Лес рук! Никто, почти никто толком не думал о том, что будет дальше и к чему приведёт это вступление. Измученные тяжёлой работой, безденежьем, серой безнадёгой рабочие готовы были вступить хоть к чертям в ад, лишь бы получить хоть небольшое послабление, хилую ржавую затрапезную копейку. Делай с такими что хочешь! Почва была подготовлена очень грамотно и хитро!
– Кто против? – от распиравшей за себя гордости громко спросил председатель. – Нет таких. Принято единогласно!
Всё! Остальное было формальностью.
Когда выходили из зала, Евдокия Мелешкина в сутолоке остановилась у большого окна, что-то удивлённо разглядывая за замызганным стеклом.
– Не скотину заприметила? – пошутил кто-то из рядом проходивших механизаторов.
– Дурачок! – довольная результатами собрания, беззлобно ответила учётчица. – Муха за стеклом ожила! Ползает вон, смотри! Февраль месяц! – И потянувшись к выходу, радостно пробубнила: – Знак хороший! Может, и наш колхоз оживёт, как та муха?
Всё видевший и слышавший Иван Сигайлов на мгновение с любопытством задержался у того же окна. Покачав головой и безнадёжно махнув рукой, кособочась, тронулся на выход, недовольно пришёптывая:
– Баба и есть баба! Хоть бы присмотрелась! Одна живая еле ползает, а штук сто ноги в гору задрали… Дохлые!
Выйдя на крылечко ДК, мужики снова скучковались для того, чтобы перед уходом по домам перекурить, обсудить свершившееся.
Алексей Первухин, Витя Конопатый и Юрий решили сообразить на троих. Повеселевшие, много смеялись, шутили, надеялись на то, что теперь-то жизнь обязательно наладится. И должна наладиться!
Расходились недружно. То одному надоест стоять, то другому. Иные сбивались в пары, тройки, по-соседски, уходили с прощаниями, шумно.
Один только Венеамин – бывший стропальщик, повернувшись, молча отвалил от бесполезно чесавших языки мужиков. Он уже третий год не
– С каким трудом и через какую кровь всё сотворилось! А рассыпалось беззвучно, бесшумно, будто само по себе… Правильно. Главное, создать предпосылки!
Глава 6
Всякий нормальный человек встречает очередной день с какой-либо целью. Она может быть большой или маленькой, но в принципе – для ныне живущего – она обязана быть вообще. Лишь тогда он двигается и существует. Независимо от того, покормить ли это скотину на базах или заключить миллионную сделку: в первом, и во втором случае необходимо совершить хоть какое-то действие.
Беда заключалась в том, что я больше не видел перед собой никакой цели – ни маленькой, ни большой.

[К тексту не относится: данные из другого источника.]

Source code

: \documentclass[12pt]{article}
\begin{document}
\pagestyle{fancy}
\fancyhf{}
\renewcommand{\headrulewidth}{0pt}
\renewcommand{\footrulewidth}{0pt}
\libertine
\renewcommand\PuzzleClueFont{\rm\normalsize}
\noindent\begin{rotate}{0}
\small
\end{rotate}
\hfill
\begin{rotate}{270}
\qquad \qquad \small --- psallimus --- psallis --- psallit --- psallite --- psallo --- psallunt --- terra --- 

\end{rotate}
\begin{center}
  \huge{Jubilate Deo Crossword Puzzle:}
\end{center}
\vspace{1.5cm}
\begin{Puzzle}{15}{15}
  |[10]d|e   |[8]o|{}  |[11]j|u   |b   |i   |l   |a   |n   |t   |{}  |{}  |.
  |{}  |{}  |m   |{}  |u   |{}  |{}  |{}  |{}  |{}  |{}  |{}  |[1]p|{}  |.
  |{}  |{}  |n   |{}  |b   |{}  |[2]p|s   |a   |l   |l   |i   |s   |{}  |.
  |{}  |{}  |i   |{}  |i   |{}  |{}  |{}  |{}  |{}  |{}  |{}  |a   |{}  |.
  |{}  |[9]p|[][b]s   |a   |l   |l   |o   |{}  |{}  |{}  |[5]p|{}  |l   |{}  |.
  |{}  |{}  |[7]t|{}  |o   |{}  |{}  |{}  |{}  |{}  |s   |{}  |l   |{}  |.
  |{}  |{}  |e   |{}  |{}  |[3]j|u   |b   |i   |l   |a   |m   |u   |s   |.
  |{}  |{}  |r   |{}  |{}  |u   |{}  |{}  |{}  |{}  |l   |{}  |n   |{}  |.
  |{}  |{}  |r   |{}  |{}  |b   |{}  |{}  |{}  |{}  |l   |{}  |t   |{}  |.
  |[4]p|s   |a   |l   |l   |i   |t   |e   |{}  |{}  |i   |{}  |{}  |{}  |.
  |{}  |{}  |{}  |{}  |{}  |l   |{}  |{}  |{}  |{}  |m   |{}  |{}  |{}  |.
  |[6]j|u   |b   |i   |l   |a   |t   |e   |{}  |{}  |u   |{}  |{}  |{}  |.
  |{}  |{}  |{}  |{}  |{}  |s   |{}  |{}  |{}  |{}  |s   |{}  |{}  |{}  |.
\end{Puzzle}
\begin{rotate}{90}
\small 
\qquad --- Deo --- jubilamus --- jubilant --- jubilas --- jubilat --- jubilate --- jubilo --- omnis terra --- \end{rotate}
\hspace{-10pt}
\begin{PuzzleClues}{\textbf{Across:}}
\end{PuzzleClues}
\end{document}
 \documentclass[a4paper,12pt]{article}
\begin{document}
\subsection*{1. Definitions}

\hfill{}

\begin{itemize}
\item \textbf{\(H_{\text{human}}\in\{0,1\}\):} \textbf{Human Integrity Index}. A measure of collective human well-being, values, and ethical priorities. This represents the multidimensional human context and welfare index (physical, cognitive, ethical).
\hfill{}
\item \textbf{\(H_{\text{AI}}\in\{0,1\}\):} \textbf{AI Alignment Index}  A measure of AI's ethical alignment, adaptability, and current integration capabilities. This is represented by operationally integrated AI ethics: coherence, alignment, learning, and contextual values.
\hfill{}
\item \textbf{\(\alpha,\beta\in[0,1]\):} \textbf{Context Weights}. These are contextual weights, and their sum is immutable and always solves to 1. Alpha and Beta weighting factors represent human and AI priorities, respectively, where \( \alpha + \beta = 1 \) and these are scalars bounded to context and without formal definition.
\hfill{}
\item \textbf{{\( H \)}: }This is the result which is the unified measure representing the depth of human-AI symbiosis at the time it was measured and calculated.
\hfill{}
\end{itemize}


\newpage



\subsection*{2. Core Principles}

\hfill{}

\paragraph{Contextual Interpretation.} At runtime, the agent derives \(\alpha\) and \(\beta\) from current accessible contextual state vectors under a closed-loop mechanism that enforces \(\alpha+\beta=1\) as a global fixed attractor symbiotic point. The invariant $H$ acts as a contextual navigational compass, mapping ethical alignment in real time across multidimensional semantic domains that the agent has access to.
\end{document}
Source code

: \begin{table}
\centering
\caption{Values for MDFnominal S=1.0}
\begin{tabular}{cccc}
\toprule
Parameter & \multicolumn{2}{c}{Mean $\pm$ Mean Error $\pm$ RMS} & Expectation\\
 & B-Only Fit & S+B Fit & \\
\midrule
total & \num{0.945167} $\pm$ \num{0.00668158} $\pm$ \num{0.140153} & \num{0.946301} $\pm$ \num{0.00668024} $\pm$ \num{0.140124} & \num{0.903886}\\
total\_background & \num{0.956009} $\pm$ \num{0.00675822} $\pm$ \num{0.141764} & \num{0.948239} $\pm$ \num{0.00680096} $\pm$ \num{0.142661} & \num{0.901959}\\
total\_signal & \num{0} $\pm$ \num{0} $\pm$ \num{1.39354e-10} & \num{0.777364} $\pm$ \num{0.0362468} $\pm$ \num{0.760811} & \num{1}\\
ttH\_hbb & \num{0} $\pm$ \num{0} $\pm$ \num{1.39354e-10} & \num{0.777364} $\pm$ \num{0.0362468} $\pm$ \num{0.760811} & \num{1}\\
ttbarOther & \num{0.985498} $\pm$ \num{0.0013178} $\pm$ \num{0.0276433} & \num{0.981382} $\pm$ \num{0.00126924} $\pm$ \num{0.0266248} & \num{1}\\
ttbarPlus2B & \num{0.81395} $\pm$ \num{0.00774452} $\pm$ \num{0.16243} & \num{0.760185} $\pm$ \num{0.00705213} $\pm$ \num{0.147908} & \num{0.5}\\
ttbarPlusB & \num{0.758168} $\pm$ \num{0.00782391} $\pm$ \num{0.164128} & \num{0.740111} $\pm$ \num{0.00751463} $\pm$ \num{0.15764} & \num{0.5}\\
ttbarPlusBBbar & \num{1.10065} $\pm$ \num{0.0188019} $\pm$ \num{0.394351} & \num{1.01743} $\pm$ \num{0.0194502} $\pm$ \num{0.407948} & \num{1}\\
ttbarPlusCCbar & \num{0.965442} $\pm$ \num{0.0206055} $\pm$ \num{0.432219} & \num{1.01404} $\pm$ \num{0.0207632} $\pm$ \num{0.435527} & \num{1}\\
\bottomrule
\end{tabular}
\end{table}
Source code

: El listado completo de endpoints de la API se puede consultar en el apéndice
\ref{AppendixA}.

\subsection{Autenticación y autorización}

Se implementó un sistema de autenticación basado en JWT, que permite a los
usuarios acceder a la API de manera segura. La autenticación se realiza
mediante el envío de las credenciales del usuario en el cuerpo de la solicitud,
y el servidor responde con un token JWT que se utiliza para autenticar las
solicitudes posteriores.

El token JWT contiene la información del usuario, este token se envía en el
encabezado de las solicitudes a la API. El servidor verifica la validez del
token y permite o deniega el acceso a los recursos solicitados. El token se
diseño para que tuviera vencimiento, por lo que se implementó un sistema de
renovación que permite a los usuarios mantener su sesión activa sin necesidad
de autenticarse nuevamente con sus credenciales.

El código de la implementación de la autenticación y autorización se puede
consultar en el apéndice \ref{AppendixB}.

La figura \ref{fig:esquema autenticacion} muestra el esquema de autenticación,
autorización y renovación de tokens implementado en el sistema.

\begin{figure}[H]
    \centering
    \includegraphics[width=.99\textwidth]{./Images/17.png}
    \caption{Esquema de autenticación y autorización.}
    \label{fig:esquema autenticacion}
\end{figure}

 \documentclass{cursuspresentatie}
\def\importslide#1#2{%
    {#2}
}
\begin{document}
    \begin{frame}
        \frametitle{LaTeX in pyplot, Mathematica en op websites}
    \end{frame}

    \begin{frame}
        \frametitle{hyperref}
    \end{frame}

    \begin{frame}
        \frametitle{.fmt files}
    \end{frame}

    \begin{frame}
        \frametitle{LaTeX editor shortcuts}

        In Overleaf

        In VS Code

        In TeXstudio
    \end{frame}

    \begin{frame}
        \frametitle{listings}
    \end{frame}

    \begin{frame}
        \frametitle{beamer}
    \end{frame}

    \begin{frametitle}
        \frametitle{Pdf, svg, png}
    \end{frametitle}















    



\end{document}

Многие из вас скажут: «Да это мертвец». И окажутся правы! Потому что тот, кому не нужно и не хочется совершать абсолютно никаких действий, тот смело может считаться живым трупом.
Иные же скажут: «Слабак». Эти тоже будут близки к истине. Мы совершенно не знаем и никогда не узнаем, для чего даётся нам жизнь. Но как не имеем морального, духовного права лишаться её добровольно, так же нет у нас полномочий засушить, истребить пассивностью то, что дано свыше.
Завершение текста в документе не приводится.